> **INSTRUCTIONS FOR THE TASK**: Check every line of the entries below for "useful", and copy the lines that have it.

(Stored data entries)
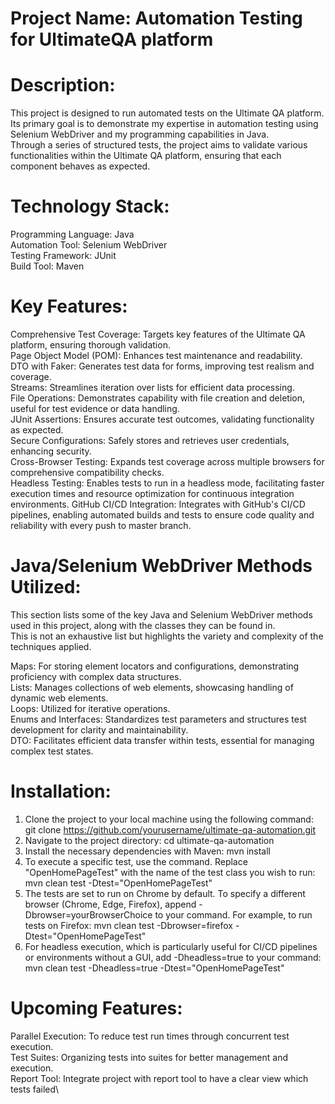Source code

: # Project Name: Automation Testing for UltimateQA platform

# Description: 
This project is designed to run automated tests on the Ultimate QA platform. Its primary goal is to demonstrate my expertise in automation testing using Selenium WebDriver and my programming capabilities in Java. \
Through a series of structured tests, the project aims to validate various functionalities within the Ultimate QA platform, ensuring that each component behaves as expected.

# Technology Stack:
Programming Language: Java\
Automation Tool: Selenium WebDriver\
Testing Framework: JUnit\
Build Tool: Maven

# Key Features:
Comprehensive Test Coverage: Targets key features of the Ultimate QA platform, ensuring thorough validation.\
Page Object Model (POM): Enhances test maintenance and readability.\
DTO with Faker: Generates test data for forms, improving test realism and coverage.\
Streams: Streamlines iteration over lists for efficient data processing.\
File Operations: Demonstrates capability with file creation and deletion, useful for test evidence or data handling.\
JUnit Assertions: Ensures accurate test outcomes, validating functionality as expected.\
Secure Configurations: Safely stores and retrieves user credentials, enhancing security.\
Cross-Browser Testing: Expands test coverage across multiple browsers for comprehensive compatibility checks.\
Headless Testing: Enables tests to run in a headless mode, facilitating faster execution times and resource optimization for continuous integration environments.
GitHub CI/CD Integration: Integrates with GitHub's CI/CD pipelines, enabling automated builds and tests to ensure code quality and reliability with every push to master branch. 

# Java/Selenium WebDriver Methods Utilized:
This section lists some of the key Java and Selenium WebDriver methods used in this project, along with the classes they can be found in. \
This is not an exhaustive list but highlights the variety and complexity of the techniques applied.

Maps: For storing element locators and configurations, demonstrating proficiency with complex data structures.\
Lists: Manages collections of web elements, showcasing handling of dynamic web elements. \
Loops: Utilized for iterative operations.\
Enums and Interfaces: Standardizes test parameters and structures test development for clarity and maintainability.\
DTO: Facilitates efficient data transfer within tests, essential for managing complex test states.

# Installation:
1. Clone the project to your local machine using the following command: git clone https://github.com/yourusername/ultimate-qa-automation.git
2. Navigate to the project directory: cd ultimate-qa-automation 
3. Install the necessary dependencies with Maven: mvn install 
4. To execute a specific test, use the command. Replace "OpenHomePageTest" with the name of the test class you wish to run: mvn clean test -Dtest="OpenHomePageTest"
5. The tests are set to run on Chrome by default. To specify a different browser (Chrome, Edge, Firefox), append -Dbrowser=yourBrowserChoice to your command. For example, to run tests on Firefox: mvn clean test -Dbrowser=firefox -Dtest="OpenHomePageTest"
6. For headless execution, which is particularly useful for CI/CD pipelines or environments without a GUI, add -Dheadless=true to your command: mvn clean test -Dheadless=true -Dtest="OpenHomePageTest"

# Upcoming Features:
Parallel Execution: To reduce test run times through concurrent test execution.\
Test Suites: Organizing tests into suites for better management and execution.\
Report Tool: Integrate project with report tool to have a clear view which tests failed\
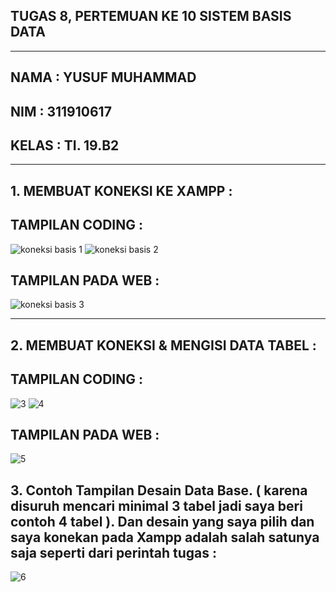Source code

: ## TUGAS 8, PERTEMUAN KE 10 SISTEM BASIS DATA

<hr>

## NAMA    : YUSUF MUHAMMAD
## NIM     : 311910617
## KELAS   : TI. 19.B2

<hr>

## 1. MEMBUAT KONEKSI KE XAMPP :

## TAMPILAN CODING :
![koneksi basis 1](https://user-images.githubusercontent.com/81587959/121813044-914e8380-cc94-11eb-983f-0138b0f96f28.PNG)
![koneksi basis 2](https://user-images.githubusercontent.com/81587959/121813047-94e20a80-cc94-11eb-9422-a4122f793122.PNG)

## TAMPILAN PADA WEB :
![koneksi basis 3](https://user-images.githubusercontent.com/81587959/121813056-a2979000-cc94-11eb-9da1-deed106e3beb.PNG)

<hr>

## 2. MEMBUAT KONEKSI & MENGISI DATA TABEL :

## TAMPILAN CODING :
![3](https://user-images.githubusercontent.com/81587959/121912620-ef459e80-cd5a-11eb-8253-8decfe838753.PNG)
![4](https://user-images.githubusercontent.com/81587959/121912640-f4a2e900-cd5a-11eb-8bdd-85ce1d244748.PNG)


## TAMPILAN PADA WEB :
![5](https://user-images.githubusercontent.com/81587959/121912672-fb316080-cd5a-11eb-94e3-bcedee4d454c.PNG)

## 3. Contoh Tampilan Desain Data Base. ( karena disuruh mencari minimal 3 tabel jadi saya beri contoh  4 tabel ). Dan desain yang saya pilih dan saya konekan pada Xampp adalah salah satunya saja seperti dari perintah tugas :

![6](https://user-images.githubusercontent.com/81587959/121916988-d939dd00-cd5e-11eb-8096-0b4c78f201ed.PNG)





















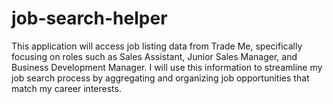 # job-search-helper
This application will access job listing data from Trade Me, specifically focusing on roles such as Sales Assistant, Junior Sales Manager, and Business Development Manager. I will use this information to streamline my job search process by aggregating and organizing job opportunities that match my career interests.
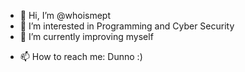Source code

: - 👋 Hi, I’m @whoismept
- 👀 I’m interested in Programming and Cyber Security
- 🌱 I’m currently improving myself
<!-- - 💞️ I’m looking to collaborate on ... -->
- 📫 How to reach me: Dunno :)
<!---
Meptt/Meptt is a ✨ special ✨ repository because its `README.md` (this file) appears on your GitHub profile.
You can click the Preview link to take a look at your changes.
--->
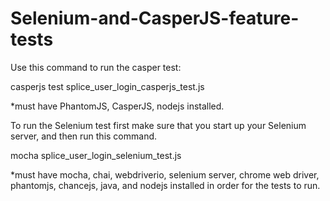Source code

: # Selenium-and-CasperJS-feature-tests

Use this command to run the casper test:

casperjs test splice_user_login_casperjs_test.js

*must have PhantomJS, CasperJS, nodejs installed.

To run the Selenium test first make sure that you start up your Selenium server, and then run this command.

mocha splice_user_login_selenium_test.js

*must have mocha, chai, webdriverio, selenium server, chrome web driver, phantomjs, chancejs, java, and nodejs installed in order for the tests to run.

> **REPLY**:
File Operations: Demonstrates capability with file creation and deletion, useful for test evidence or data handling.\
6. For headless execution, which is particularly useful for CI/CD pipelines or environments without a GUI, add -Dheadless=true to your command: mvn clean test -Dheadless=true -Dtest="OpenHomePageTest"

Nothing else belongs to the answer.